Start of Data to examine

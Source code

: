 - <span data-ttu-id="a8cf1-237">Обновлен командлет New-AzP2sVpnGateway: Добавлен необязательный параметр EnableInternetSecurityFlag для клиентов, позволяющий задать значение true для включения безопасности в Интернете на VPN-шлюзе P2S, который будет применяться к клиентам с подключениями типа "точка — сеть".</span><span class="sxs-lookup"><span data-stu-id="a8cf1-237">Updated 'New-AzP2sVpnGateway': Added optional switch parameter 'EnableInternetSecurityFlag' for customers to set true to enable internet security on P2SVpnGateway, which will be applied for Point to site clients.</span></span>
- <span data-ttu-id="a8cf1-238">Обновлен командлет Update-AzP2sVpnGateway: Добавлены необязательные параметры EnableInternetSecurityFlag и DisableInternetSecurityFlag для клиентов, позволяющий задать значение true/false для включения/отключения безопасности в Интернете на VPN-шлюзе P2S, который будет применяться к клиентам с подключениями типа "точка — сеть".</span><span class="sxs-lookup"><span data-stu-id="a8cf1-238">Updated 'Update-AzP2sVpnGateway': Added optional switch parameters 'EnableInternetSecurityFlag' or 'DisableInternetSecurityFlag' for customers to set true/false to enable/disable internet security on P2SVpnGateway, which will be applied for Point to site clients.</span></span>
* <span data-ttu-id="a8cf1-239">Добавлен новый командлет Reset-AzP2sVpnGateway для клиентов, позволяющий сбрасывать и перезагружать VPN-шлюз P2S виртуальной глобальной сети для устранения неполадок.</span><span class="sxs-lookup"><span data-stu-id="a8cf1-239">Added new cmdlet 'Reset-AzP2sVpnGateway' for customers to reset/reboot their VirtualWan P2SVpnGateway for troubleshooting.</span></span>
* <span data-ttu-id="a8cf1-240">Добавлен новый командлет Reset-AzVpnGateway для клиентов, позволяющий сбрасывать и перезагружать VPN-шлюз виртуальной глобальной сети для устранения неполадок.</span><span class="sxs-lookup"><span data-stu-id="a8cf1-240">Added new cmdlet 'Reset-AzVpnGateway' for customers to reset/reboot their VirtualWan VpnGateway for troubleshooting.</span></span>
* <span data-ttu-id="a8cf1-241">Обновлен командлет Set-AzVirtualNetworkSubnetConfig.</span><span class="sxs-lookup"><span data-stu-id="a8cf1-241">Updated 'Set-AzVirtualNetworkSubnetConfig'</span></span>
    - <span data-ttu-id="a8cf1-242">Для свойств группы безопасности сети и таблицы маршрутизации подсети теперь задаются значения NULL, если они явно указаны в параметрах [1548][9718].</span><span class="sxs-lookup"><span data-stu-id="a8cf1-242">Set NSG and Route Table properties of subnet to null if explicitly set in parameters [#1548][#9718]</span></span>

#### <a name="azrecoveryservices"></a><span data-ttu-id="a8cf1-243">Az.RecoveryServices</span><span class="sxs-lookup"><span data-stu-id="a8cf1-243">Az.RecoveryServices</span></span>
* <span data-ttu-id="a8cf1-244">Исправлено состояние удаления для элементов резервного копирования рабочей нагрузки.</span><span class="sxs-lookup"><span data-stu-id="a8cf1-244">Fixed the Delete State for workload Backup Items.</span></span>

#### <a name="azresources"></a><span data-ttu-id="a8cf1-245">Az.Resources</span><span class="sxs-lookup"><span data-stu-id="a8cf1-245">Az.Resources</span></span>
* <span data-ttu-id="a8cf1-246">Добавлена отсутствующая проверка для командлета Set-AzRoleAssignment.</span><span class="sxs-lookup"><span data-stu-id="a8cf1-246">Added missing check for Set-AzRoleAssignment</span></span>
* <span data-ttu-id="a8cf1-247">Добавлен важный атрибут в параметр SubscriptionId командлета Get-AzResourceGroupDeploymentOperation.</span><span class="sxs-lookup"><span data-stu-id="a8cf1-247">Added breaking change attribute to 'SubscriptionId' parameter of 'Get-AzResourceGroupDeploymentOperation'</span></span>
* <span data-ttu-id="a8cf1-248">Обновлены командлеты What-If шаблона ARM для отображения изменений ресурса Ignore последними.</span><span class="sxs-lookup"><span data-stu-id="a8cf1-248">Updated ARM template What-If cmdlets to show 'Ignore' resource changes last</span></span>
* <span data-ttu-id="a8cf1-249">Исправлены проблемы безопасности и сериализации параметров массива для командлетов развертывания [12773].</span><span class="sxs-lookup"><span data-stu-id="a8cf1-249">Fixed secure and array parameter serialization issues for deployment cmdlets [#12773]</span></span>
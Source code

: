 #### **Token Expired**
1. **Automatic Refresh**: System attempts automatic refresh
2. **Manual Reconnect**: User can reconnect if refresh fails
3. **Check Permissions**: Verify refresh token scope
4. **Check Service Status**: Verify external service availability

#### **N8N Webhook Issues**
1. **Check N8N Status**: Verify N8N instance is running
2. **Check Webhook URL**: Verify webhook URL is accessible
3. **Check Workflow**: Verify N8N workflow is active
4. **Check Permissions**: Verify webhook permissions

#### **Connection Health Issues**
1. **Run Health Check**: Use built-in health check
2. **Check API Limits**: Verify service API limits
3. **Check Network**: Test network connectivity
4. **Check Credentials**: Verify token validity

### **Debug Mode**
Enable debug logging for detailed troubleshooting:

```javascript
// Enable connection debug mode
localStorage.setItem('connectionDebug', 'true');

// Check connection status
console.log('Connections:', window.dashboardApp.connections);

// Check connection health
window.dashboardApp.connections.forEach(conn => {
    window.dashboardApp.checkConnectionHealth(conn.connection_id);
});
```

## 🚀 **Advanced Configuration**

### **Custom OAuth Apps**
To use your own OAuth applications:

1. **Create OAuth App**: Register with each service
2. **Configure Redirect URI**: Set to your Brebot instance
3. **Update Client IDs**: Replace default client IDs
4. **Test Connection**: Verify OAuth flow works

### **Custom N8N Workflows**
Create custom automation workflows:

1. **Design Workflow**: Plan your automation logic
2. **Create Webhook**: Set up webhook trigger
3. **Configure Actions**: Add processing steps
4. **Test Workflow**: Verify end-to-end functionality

End of Data to examine

__Work to be completed__.
Retype the records above, but only those lines that fall between the line containing "1. **Automatic Refresh**: System" and the line containing "4. **Check Permissions**: Verify", with both of those lines included, exactly as written.

__Solution to this problem__.
1. **Automatic Refresh**: System attempts automatic refresh
2. **Manual Reconnect**: User can reconnect if refresh fails
3. **Check Permissions**: Verify refresh token scope
4. **Check Service Status**: Verify external service availability

#### **N8N Webhook Issues**
1. **Check N8N Status**: Verify N8N instance is running
2. **Check Webhook URL**: Verify webhook URL is accessible
3. **Check Workflow**: Verify N8N workflow is active
4. **Check Permissions**: Verify webhook permissions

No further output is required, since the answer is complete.